DATASET CONTENT:
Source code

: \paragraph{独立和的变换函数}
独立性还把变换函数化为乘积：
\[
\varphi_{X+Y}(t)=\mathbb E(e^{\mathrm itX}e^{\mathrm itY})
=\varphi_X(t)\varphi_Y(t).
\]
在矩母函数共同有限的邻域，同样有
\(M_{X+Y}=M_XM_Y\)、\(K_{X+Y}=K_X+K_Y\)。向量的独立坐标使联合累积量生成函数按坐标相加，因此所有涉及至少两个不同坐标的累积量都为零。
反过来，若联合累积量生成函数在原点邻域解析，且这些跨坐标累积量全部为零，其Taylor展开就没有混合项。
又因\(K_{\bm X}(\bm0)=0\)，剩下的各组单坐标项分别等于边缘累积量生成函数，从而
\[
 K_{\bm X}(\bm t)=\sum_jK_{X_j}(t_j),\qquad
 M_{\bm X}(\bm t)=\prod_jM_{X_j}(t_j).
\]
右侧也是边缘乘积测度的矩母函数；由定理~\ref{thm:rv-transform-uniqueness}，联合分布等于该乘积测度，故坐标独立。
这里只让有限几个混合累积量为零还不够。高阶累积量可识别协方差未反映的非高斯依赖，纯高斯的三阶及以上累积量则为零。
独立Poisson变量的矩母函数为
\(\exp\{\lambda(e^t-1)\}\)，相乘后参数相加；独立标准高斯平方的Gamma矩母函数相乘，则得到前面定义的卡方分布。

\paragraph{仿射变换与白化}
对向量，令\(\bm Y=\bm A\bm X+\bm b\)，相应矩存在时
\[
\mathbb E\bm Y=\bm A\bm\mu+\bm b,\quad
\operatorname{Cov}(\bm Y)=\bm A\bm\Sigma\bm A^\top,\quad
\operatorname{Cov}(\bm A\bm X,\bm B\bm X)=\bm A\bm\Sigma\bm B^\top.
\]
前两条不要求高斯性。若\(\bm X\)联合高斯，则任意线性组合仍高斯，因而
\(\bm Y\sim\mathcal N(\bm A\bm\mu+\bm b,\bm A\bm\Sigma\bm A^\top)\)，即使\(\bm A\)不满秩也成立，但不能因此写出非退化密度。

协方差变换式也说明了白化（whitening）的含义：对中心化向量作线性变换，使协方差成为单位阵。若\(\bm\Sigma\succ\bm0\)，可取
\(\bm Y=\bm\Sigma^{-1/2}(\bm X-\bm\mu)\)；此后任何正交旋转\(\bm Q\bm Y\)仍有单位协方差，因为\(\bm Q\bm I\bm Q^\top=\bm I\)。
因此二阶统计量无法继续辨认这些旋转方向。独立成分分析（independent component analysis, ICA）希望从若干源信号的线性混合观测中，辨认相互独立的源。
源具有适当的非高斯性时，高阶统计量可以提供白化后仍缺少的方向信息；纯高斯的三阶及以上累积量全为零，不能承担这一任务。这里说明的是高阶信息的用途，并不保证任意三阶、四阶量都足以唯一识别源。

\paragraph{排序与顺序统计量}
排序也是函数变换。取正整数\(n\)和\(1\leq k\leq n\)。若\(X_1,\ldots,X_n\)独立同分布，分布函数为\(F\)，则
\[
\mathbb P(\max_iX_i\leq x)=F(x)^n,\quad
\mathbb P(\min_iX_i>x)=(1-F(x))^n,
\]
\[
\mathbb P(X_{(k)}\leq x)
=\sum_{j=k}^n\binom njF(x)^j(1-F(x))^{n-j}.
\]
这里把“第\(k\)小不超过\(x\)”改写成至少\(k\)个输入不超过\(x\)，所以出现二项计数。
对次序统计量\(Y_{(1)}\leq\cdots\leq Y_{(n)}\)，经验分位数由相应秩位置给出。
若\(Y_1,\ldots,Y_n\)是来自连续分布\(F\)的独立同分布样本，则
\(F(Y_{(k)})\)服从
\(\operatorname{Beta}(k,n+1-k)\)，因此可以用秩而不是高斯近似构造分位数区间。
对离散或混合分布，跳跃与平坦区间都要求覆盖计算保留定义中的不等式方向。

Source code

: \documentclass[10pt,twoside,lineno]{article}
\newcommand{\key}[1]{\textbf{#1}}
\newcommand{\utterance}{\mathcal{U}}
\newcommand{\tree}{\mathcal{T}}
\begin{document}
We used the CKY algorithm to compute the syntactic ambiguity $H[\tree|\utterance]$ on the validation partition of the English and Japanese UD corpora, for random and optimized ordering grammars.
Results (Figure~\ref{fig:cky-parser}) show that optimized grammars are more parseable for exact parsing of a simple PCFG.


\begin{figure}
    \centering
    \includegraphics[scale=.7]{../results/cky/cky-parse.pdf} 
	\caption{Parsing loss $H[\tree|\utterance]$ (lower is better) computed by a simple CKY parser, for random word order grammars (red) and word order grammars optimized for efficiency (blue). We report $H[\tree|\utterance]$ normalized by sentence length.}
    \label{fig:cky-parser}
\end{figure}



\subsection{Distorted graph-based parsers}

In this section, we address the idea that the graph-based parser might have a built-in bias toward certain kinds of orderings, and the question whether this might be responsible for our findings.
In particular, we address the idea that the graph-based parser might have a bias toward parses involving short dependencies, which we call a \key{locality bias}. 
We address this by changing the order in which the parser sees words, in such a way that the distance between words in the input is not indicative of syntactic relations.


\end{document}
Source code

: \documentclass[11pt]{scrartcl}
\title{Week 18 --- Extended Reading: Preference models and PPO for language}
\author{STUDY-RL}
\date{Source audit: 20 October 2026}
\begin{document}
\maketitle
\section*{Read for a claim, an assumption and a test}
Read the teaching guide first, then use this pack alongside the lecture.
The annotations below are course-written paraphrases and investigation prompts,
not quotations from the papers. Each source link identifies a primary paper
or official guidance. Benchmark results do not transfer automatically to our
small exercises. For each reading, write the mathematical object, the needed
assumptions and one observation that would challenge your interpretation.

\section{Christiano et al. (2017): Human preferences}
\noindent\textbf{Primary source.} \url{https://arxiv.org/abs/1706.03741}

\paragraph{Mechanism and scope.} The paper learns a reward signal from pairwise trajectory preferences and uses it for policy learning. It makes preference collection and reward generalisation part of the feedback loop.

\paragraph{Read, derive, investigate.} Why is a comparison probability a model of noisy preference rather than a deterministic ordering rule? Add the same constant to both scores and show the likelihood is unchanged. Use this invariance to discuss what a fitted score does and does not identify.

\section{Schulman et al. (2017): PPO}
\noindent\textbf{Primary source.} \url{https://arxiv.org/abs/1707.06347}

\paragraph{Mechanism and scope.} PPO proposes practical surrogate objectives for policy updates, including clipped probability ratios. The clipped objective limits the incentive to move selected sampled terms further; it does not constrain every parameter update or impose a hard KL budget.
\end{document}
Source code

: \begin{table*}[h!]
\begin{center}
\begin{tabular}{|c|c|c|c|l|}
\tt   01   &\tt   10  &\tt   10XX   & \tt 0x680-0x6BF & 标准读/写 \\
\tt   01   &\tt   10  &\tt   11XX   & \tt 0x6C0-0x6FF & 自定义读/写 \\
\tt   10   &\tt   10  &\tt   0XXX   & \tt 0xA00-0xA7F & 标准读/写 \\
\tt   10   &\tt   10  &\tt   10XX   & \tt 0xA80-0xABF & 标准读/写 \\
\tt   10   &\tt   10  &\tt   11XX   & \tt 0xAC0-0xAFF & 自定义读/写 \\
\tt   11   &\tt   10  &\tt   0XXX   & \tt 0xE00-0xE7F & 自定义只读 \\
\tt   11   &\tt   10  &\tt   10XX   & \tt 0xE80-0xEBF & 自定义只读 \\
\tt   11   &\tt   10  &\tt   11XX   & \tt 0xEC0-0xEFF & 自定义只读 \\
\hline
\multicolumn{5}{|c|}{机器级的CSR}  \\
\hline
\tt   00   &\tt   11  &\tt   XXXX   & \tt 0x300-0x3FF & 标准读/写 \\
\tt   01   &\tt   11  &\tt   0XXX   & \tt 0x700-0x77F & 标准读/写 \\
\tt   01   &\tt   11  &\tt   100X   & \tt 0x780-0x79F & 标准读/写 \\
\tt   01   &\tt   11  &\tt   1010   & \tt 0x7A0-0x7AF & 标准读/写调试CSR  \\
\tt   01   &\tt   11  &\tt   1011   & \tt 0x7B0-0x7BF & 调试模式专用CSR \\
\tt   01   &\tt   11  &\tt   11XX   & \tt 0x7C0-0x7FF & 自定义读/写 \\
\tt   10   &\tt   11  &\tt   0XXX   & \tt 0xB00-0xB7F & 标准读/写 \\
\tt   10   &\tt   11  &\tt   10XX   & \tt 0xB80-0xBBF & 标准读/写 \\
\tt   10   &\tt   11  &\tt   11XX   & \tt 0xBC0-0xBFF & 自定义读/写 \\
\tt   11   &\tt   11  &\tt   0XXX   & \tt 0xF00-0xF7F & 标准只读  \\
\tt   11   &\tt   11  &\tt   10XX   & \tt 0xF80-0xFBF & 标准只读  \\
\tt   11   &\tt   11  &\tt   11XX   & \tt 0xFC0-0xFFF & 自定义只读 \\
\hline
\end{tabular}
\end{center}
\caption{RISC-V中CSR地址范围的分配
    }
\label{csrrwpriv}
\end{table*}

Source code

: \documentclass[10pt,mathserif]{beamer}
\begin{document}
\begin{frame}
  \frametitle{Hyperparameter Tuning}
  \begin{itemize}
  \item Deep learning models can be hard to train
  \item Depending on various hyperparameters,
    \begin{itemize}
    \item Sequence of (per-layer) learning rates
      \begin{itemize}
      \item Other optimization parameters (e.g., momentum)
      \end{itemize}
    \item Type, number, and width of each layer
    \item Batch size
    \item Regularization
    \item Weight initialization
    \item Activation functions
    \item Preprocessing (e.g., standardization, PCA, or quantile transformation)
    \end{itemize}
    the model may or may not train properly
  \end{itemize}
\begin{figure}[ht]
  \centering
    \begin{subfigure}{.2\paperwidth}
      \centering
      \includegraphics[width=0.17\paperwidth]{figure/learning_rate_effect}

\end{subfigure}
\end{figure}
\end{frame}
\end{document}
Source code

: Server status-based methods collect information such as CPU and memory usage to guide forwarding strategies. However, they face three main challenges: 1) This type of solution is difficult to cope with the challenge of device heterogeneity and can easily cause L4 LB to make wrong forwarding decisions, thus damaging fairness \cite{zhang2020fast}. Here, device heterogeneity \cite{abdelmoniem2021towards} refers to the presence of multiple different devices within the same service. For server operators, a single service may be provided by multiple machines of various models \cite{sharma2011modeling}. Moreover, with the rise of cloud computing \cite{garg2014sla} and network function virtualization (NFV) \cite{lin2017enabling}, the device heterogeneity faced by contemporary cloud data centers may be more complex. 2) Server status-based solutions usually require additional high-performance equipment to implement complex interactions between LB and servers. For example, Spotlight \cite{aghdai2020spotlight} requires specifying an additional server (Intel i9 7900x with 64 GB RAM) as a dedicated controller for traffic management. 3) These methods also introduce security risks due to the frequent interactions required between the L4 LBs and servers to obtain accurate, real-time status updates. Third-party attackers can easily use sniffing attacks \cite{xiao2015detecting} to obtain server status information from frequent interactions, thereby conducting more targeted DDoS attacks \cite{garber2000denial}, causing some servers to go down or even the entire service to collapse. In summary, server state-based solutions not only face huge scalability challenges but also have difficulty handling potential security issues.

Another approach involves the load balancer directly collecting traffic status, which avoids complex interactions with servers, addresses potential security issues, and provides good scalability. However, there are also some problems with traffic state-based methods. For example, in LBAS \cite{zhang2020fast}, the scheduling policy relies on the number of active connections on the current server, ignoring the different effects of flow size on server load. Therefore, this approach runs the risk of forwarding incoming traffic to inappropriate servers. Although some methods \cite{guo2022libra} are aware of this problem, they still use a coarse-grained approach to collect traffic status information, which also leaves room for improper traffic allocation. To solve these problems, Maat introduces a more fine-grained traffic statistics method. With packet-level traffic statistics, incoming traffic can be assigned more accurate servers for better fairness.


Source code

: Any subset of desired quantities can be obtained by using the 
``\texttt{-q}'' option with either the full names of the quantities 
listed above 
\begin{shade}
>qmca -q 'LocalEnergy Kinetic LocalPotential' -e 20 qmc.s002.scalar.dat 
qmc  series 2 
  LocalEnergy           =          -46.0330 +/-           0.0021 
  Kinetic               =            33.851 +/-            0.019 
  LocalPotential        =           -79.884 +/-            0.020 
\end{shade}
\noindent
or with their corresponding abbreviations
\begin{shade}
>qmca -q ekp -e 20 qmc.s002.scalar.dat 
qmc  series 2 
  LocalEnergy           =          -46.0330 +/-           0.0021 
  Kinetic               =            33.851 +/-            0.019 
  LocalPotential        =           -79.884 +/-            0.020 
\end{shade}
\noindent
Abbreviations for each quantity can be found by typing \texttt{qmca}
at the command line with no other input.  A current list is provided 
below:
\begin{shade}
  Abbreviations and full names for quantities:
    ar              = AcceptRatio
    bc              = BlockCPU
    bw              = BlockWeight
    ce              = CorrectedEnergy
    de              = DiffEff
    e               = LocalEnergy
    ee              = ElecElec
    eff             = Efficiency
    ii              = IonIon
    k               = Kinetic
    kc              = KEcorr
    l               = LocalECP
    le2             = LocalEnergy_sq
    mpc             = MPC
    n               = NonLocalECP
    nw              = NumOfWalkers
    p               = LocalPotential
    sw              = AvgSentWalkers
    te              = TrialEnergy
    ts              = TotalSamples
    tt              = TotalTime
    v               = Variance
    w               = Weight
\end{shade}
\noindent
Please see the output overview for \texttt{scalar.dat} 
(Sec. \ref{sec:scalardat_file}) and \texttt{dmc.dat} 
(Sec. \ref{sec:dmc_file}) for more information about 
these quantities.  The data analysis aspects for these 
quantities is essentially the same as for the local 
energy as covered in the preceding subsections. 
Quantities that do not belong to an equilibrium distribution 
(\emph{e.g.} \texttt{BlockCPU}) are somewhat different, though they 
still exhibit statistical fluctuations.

EXERCISE PROMPT: Lines in the data that hold "probability" are to be counted, and the number alone reported.

ANSWER FOR THIS EXERCISE: 2